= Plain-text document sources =
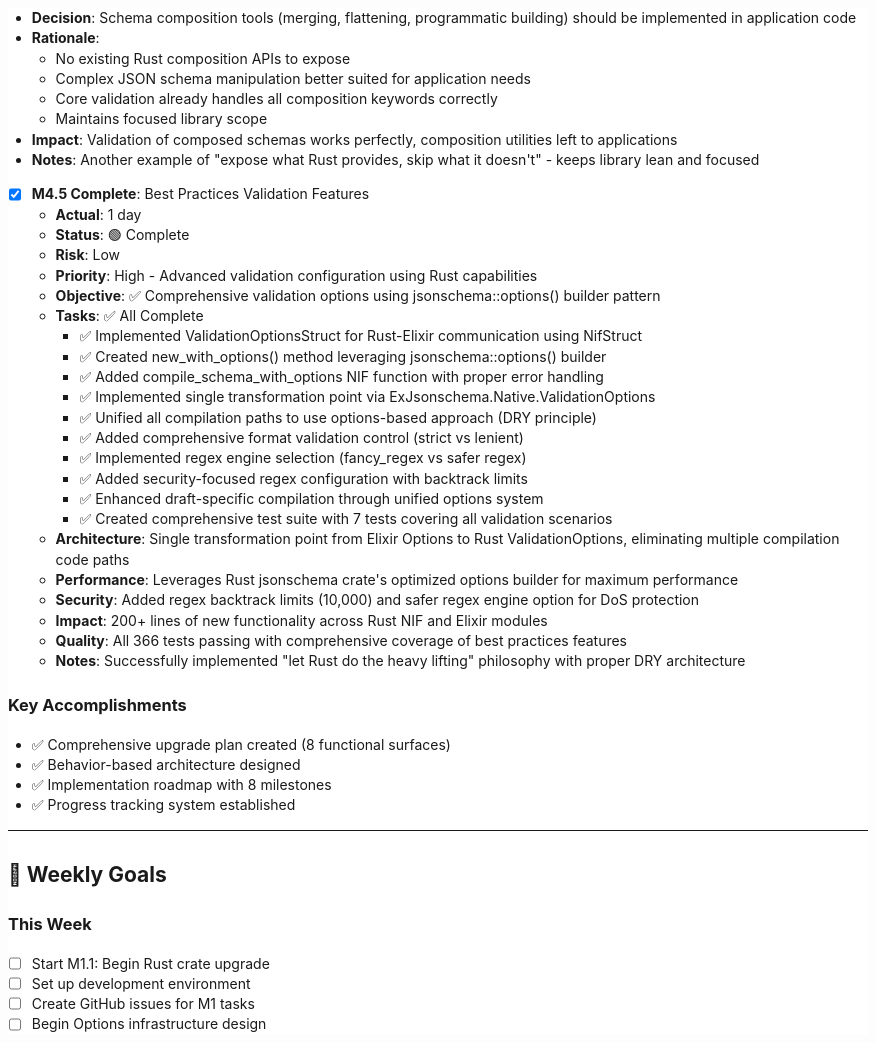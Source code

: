   - **Decision**: Schema composition tools (merging, flattening, programmatic building) should be implemented in application code
  - **Rationale**:
    - No existing Rust composition APIs to expose
    - Complex JSON schema manipulation better suited for application needs
    - Core validation already handles all composition keywords correctly
    - Maintains focused library scope
  - **Impact**: Validation of composed schemas works perfectly, composition utilities left to applications
  - **Notes**: Another example of "expose what Rust provides, skip what it doesn't" - keeps library lean and focused
- [x] **M4.5 Complete**: Best Practices Validation Features
  - **Actual**: 1 day
  - **Status**: 🟢 Complete
  - **Risk**: Low
  - **Priority**: High - Advanced validation configuration using Rust capabilities
  - **Objective**: ✅ Comprehensive validation options using jsonschema::options() builder pattern
  - **Tasks**: ✅ All Complete
    - ✅ Implemented ValidationOptionsStruct for Rust-Elixir communication using NifStruct
    - ✅ Created new_with_options() method leveraging jsonschema::options() builder
    - ✅ Added compile_schema_with_options NIF function with proper error handling
    - ✅ Implemented single transformation point via ExJsonschema.Native.ValidationOptions
    - ✅ Unified all compilation paths to use options-based approach (DRY principle)
    - ✅ Added comprehensive format validation control (strict vs lenient)
    - ✅ Implemented regex engine selection (fancy_regex vs safer regex)
    - ✅ Added security-focused regex configuration with backtrack limits
    - ✅ Enhanced draft-specific compilation through unified options system
    - ✅ Created comprehensive test suite with 7 tests covering all validation scenarios
  - **Architecture**: Single transformation point from Elixir Options to Rust ValidationOptions, eliminating multiple compilation code paths
  - **Performance**: Leverages Rust jsonschema crate's optimized options builder for maximum performance
  - **Security**: Added regex backtrack limits (10,000) and safer regex engine option for DoS protection
  - **Impact**: 200+ lines of new functionality across Rust NIF and Elixir modules
  - **Quality**: All 366 tests passing with comprehensive coverage of best practices features
  - **Notes**: Successfully implemented "let Rust do the heavy lifting" philosophy with proper DRY architecture

### Key Accomplishments
- ✅ Comprehensive upgrade plan created (8 functional surfaces)
- ✅ Behavior-based architecture designed  
- ✅ Implementation roadmap with 8 milestones
- ✅ Progress tracking system established

---

## 🎯 Weekly Goals

### This Week
- [ ] Start M1.1: Begin Rust crate upgrade
- [ ] Set up development environment
- [ ] Create GitHub issues for M1 tasks
- [ ] Begin Options infrastructure design
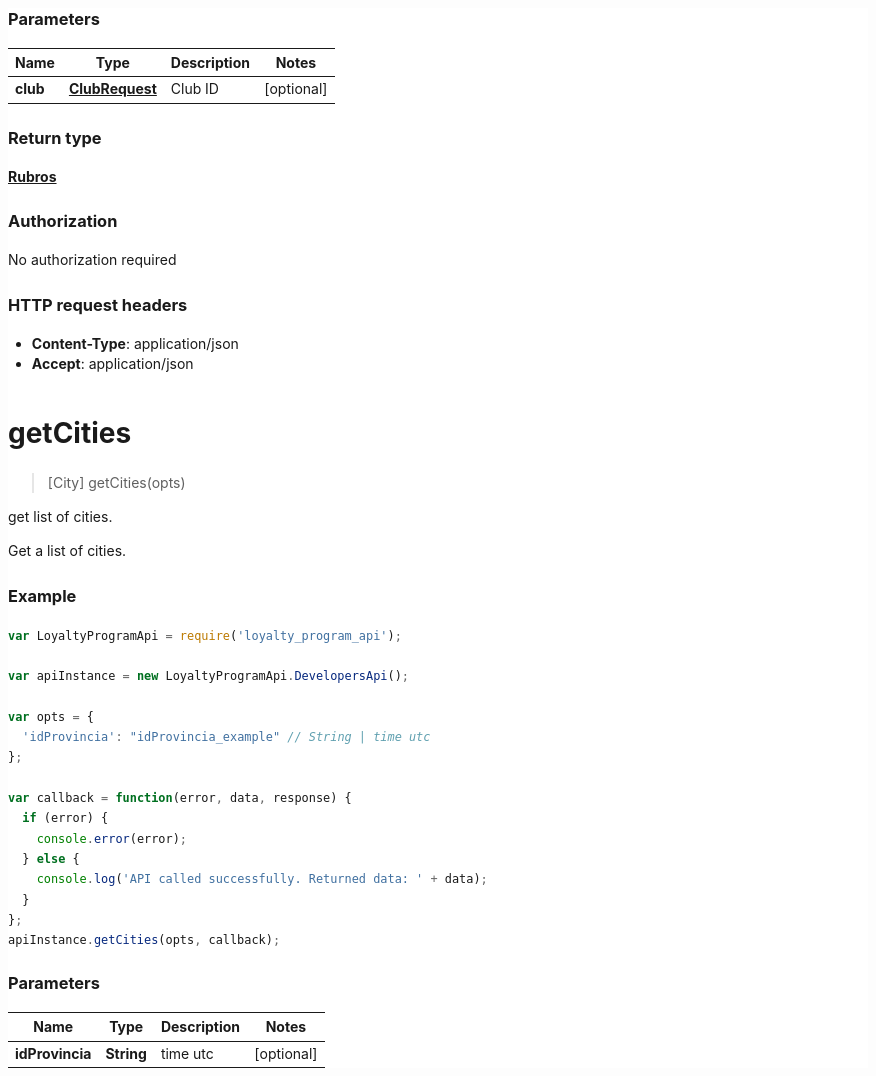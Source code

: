 ### Parameters

Name | Type | Description  | Notes
------------- | ------------- | ------------- | -------------
 **club** | [**ClubRequest**](ClubRequest.md)| Club ID | [optional] 

### Return type

[**Rubros**](Rubros.md)

### Authorization

No authorization required

### HTTP request headers

 - **Content-Type**: application/json
 - **Accept**: application/json

<a name="getCities"></a>
# **getCities**
> [City] getCities(opts)

get list of cities.

Get a list of cities.

### Example
```javascript
var LoyaltyProgramApi = require('loyalty_program_api');

var apiInstance = new LoyaltyProgramApi.DevelopersApi();

var opts = { 
  'idProvincia': "idProvincia_example" // String | time utc
};

var callback = function(error, data, response) {
  if (error) {
    console.error(error);
  } else {
    console.log('API called successfully. Returned data: ' + data);
  }
};
apiInstance.getCities(opts, callback);
```

### Parameters

Name | Type | Description  | Notes
------------- | ------------- | ------------- | -------------
 **idProvincia** | **String**| time utc | [optional]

= Your goal =
Reproduce the lines from the one with "### Example" to the end of the data exactly, leaving out every earlier line.

= Written response =
### Example
```javascript
var LoyaltyProgramApi = require('loyalty_program_api');

var apiInstance = new LoyaltyProgramApi.DevelopersApi();

var opts = { 
  'idProvincia': "idProvincia_example" // String | time utc
};

var callback = function(error, data, response) {
  if (error) {
    console.error(error);
  } else {
    console.log('API called successfully. Returned data: ' + data);
  }
};
apiInstance.getCities(opts, callback);
```

### Parameters

Name | Type | Description  | Notes
------------- | ------------- | ------------- | -------------
 **idProvincia** | **String**| time utc | [optional]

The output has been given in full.